- DESCRIPTION OF THE TASK: Your output should repeat each record below with no differences.

- DATA FOR THIS EXERCISE:

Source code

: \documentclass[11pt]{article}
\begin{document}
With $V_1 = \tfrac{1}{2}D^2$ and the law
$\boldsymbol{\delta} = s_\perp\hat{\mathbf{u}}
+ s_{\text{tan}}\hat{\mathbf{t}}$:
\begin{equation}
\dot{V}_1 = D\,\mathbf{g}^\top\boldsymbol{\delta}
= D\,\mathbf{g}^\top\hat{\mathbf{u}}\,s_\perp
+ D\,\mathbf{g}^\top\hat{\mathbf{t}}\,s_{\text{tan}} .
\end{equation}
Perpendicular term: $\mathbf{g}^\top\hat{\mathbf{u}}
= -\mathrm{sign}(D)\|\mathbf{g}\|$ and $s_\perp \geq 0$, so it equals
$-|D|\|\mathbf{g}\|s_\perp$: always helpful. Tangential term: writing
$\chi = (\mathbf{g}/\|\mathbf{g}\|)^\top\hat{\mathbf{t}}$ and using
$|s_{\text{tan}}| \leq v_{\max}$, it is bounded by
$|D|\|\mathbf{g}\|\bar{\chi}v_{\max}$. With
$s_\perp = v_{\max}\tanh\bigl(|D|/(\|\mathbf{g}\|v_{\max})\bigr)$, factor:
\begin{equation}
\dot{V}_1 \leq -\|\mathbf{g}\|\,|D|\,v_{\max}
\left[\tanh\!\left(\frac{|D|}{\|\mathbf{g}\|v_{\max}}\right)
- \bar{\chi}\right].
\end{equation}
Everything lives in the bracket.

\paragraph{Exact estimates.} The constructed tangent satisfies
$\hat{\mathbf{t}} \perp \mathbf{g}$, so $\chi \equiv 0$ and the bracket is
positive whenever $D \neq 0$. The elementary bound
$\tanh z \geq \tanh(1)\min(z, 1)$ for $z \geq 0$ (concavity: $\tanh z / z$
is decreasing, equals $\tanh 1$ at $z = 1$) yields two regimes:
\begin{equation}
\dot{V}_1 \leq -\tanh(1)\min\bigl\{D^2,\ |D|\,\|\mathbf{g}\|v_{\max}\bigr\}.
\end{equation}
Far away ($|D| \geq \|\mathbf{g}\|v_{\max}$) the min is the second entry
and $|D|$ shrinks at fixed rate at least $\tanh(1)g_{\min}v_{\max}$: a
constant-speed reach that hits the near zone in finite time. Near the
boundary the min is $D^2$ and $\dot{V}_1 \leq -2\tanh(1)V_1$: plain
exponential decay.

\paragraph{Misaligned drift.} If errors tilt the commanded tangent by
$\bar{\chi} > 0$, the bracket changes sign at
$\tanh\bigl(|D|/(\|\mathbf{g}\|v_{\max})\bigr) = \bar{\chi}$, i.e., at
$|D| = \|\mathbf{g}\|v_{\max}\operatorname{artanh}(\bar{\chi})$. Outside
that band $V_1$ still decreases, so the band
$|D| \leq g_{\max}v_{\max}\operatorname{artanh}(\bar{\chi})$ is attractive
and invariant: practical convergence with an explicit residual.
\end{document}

- OUTPUT:
Source code

: \documentclass[11pt]{article}
\begin{document}
With $V_1 = \tfrac{1}{2}D^2$ and the law
$\boldsymbol{\delta} = s_\perp\hat{\mathbf{u}}
+ s_{\text{tan}}\hat{\mathbf{t}}$:
\begin{equation}
\dot{V}_1 = D\,\mathbf{g}^\top\boldsymbol{\delta}
= D\,\mathbf{g}^\top\hat{\mathbf{u}}\,s_\perp
+ D\,\mathbf{g}^\top\hat{\mathbf{t}}\,s_{\text{tan}} .
\end{equation}
Perpendicular term: $\mathbf{g}^\top\hat{\mathbf{u}}
= -\mathrm{sign}(D)\|\mathbf{g}\|$ and $s_\perp \geq 0$, so it equals
$-|D|\|\mathbf{g}\|s_\perp$: always helpful. Tangential term: writing
$\chi = (\mathbf{g}/\|\mathbf{g}\|)^\top\hat{\mathbf{t}}$ and using
$|s_{\text{tan}}| \leq v_{\max}$, it is bounded by
$|D|\|\mathbf{g}\|\bar{\chi}v_{\max}$. With
$s_\perp = v_{\max}\tanh\bigl(|D|/(\|\mathbf{g}\|v_{\max})\bigr)$, factor:
\begin{equation}
\dot{V}_1 \leq -\|\mathbf{g}\|\,|D|\,v_{\max}
\left[\tanh\!\left(\frac{|D|}{\|\mathbf{g}\|v_{\max}}\right)
- \bar{\chi}\right].
\end{equation}
Everything lives in the bracket.

\paragraph{Exact estimates.} The constructed tangent satisfies
$\hat{\mathbf{t}} \perp \mathbf{g}$, so $\chi \equiv 0$ and the bracket is
positive whenever $D \neq 0$. The elementary bound
$\tanh z \geq \tanh(1)\min(z, 1)$ for $z \geq 0$ (concavity: $\tanh z / z$
is decreasing, equals $\tanh 1$ at $z = 1$) yields two regimes:
\begin{equation}
\dot{V}_1 \leq -\tanh(1)\min\bigl\{D^2,\ |D|\,\|\mathbf{g}\|v_{\max}\bigr\}.
\end{equation}
Far away ($|D| \geq \|\mathbf{g}\|v_{\max}$) the min is the second entry
and $|D|$ shrinks at fixed rate at least $\tanh(1)g_{\min}v_{\max}$: a
constant-speed reach that hits the near zone in finite time. Near the
boundary the min is $D^2$ and $\dot{V}_1 \leq -2\tanh(1)V_1$: plain
exponential decay.

\paragraph{Misaligned drift.} If errors tilt the commanded tangent by
$\bar{\chi} > 0$, the bracket changes sign at
$\tanh\bigl(|D|/(\|\mathbf{g}\|v_{\max})\bigr) = \bar{\chi}$, i.e., at
$|D| = \|\mathbf{g}\|v_{\max}\operatorname{artanh}(\bar{\chi})$. Outside
that band $V_1$ still decreases, so the band
$|D| \leq g_{\max}v_{\max}\operatorname{artanh}(\bar{\chi})$ is attractive
and invariant: practical convergence with an explicit residual.
\end{document}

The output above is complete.